**TO DO:** Would you print the records below from the first line through the line containing "1. Accedi a", skipping the pictures?

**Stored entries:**
--- START ---
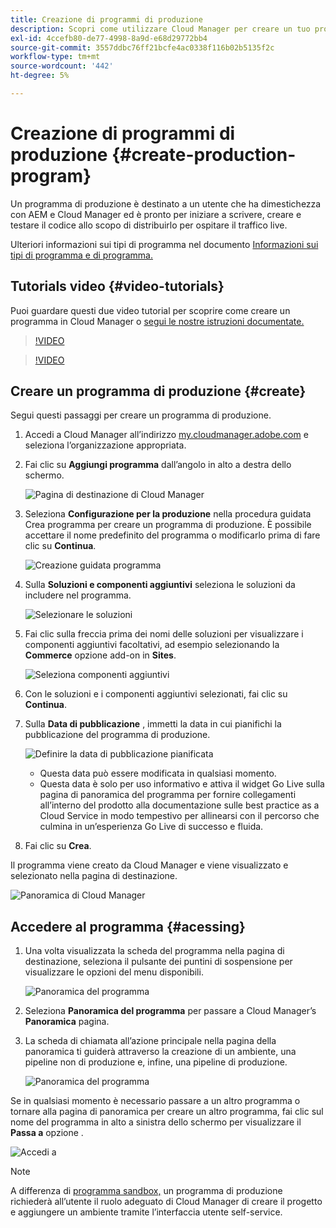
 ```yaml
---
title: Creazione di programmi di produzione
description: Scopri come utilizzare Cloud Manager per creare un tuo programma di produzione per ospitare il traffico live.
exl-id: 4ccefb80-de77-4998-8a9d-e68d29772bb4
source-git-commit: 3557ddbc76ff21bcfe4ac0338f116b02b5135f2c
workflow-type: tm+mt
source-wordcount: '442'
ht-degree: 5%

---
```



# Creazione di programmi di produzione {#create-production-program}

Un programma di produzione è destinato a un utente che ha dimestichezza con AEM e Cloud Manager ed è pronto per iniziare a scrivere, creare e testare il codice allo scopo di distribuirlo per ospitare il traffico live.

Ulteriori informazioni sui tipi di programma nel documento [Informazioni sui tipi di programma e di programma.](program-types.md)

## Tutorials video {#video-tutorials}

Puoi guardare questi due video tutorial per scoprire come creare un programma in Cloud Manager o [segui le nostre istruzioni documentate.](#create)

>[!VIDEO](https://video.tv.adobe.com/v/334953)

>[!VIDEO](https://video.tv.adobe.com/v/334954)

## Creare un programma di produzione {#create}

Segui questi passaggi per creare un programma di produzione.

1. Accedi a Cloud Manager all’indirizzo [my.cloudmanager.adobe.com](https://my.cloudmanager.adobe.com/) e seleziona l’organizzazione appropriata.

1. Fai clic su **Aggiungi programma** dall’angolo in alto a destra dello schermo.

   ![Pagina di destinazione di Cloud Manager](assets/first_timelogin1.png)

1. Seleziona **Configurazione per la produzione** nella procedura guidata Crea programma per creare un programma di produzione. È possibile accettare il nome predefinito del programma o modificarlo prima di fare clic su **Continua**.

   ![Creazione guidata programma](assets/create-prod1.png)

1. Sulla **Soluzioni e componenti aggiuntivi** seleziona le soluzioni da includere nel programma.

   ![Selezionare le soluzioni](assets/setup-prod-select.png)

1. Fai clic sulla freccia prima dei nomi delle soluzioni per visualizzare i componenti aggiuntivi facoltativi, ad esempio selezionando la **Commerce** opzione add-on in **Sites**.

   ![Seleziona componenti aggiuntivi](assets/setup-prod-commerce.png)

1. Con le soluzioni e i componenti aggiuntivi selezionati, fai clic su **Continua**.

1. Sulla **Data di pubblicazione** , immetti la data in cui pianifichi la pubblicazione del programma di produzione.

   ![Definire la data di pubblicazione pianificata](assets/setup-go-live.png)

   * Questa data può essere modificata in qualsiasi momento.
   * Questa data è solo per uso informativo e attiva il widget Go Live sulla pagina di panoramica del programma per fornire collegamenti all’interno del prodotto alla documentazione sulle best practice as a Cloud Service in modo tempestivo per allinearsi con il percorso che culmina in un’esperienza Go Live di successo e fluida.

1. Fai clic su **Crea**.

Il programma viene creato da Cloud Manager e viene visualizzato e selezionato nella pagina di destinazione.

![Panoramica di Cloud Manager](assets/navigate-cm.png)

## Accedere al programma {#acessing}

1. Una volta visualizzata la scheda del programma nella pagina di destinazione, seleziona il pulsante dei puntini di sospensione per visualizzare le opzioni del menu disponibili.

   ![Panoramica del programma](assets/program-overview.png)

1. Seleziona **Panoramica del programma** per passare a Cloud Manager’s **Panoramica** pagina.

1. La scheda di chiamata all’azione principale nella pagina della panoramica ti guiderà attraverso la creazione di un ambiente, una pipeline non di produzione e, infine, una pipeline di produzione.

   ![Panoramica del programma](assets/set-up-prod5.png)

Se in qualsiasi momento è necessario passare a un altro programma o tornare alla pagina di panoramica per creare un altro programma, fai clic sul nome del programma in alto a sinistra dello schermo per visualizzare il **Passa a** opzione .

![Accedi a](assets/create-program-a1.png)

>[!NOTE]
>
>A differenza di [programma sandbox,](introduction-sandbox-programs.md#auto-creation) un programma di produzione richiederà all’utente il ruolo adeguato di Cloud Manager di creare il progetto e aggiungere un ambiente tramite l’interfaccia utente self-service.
--- END ---
**THE COMPLETED TASK:**
 ```yaml
---
title: Creazione di programmi di produzione
description: Scopri come utilizzare Cloud Manager per creare un tuo programma di produzione per ospitare il traffico live.
exl-id: 4ccefb80-de77-4998-8a9d-e68d29772bb4
source-git-commit: 3557ddbc76ff21bcfe4ac0338f116b02b5135f2c
workflow-type: tm+mt
source-wordcount: '442'
ht-degree: 5%

---
```



# Creazione di programmi di produzione {#create-production-program}

Un programma di produzione è destinato a un utente che ha dimestichezza con AEM e Cloud Manager ed è pronto per iniziare a scrivere, creare e testare il codice allo scopo di distribuirlo per ospitare il traffico live.

Ulteriori informazioni sui tipi di programma nel documento [Informazioni sui tipi di programma e di programma.](program-types.md)

## Tutorials video {#video-tutorials}

Puoi guardare questi due video tutorial per scoprire come creare un programma in Cloud Manager o [segui le nostre istruzioni documentate.](#create)

>[!VIDEO](https://video.tv.adobe.com/v/334953)

>[!VIDEO](https://video.tv.adobe.com/v/334954)

## Creare un programma di produzione {#create}

Segui questi passaggi per creare un programma di produzione.

1. Accedi a Cloud Manager all’indirizzo [my.cloudmanager.adobe.com](https://my.cloudmanager.adobe.com/) e seleziona l’organizzazione appropriata.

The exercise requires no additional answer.